WORK ITEM. In the listing that follows, copy out each line that includes the word "githubusercontent".

TASK INPUTS.
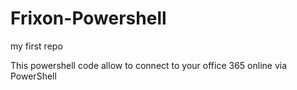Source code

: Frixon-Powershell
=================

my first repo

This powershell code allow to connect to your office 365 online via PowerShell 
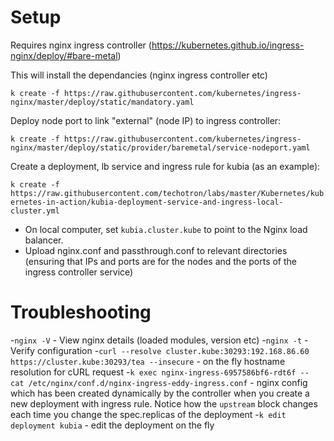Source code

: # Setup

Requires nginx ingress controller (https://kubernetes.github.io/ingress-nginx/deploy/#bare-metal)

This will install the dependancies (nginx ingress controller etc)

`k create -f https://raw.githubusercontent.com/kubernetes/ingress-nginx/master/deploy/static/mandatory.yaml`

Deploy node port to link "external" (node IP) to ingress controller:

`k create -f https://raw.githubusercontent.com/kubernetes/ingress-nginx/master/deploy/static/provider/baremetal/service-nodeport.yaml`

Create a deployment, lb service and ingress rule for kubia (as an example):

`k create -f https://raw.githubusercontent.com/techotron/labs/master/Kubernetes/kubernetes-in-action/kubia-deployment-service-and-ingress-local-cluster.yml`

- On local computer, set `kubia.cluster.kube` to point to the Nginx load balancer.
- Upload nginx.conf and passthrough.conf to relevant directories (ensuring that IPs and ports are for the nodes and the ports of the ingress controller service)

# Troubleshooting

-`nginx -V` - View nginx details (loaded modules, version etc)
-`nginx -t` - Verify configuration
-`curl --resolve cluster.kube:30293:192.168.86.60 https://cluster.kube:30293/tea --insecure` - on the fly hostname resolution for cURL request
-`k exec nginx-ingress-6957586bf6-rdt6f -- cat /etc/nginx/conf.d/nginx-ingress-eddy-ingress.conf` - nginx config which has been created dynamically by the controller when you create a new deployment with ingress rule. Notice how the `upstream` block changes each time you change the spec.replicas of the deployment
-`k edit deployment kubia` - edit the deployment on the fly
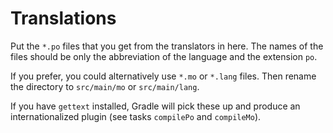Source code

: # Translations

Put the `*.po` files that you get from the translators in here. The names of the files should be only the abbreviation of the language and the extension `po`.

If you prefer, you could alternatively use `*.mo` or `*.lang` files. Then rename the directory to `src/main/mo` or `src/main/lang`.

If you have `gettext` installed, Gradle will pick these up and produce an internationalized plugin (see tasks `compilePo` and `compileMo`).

RESPONSE TO THIS TASK.
`k create -f https://raw.githubusercontent.com/kubernetes/ingress-nginx/master/deploy/static/mandatory.yaml`
`k create -f https://raw.githubusercontent.com/kubernetes/ingress-nginx/master/deploy/static/provider/baremetal/service-nodeport.yaml`
`k create -f https://raw.githubusercontent.com/techotron/labs/master/Kubernetes/kubernetes-in-action/kubia-deployment-service-and-ingress-local-cluster.yml`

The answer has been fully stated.